DATA SECTION:
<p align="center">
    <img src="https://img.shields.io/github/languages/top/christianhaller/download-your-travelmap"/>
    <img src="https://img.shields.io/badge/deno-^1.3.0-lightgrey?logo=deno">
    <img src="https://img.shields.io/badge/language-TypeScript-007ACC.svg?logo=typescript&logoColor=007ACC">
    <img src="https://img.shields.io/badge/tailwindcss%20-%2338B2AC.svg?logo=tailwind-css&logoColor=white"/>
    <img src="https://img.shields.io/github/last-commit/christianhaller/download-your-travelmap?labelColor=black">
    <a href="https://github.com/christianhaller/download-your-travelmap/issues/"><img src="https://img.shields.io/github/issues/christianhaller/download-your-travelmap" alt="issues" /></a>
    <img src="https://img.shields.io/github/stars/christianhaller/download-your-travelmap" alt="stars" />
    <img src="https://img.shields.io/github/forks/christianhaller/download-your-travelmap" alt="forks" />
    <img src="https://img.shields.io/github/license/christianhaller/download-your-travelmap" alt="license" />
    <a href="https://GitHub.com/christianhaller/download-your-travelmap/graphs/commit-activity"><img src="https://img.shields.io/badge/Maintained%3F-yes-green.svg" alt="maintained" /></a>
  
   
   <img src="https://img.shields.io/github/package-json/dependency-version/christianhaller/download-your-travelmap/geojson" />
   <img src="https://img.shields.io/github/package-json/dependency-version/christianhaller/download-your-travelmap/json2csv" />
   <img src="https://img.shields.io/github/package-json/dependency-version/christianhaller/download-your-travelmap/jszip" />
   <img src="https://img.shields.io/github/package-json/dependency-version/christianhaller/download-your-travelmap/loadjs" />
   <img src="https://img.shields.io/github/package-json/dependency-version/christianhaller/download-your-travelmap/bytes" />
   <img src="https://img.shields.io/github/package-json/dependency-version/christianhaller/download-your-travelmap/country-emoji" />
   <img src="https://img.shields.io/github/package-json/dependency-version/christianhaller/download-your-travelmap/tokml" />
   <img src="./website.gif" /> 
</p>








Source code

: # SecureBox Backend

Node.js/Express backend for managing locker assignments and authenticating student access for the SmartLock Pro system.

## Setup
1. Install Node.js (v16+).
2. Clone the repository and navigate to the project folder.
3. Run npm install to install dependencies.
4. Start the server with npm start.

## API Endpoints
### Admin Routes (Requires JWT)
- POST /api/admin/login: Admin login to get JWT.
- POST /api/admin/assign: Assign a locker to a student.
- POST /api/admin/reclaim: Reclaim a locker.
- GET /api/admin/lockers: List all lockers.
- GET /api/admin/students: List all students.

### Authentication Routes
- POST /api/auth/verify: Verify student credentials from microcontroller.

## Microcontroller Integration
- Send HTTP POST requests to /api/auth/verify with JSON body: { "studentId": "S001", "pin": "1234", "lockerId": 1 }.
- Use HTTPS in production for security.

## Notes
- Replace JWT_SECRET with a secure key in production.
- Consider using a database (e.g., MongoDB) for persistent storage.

TASK BRIEF: Copy out each line of the records character for character.

FINISHED TASK:
<p align="center">
    <img src="https://img.shields.io/github/languages/top/christianhaller/download-your-travelmap"/>
    <img src="https://img.shields.io/badge/deno-^1.3.0-lightgrey?logo=deno">
    <img src="https://img.shields.io/badge/language-TypeScript-007ACC.svg?logo=typescript&logoColor=007ACC">
    <img src="https://img.shields.io/badge/tailwindcss%20-%2338B2AC.svg?logo=tailwind-css&logoColor=white"/>
    <img src="https://img.shields.io/github/last-commit/christianhaller/download-your-travelmap?labelColor=black">
    <a href="https://github.com/christianhaller/download-your-travelmap/issues/"><img src="https://img.shields.io/github/issues/christianhaller/download-your-travelmap" alt="issues" /></a>
    <img src="https://img.shields.io/github/stars/christianhaller/download-your-travelmap" alt="stars" />
    <img src="https://img.shields.io/github/forks/christianhaller/download-your-travelmap" alt="forks" />
    <img src="https://img.shields.io/github/license/christianhaller/download-your-travelmap" alt="license" />
    <a href="https://GitHub.com/christianhaller/download-your-travelmap/graphs/commit-activity"><img src="https://img.shields.io/badge/Maintained%3F-yes-green.svg" alt="maintained" /></a>
  
   
   <img src="https://img.shields.io/github/package-json/dependency-version/christianhaller/download-your-travelmap/geojson" />
   <img src="https://img.shields.io/github/package-json/dependency-version/christianhaller/download-your-travelmap/json2csv" />
   <img src="https://img.shields.io/github/package-json/dependency-version/christianhaller/download-your-travelmap/jszip" />
   <img src="https://img.shields.io/github/package-json/dependency-version/christianhaller/download-your-travelmap/loadjs" />
   <img src="https://img.shields.io/github/package-json/dependency-version/christianhaller/download-your-travelmap/bytes" />
   <img src="https://img.shields.io/github/package-json/dependency-version/christianhaller/download-your-travelmap/country-emoji" />
   <img src="https://img.shields.io/github/package-json/dependency-version/christianhaller/download-your-travelmap/tokml" />
   <img src="./website.gif" /> 
</p>








Source code

: # SecureBox Backend

Node.js/Express backend for managing locker assignments and authenticating student access for the SmartLock Pro system.

## Setup
1. Install Node.js (v16+).
2. Clone the repository and navigate to the project folder.
3. Run npm install to install dependencies.
4. Start the server with npm start.

## API Endpoints
### Admin Routes (Requires JWT)
- POST /api/admin/login: Admin login to get JWT.
- POST /api/admin/assign: Assign a locker to a student.
- POST /api/admin/reclaim: Reclaim a locker.
- GET /api/admin/lockers: List all lockers.
- GET /api/admin/students: List all students.

### Authentication Routes
- POST /api/auth/verify: Verify student credentials from microcontroller.

## Microcontroller Integration
- Send HTTP POST requests to /api/auth/verify with JSON body: { "studentId": "S001", "pin": "1234", "lockerId": 1 }.
- Use HTTPS in production for security.

## Notes
- Replace JWT_SECRET with a secure key in production.
- Consider using a database (e.g., MongoDB) for persistent storage.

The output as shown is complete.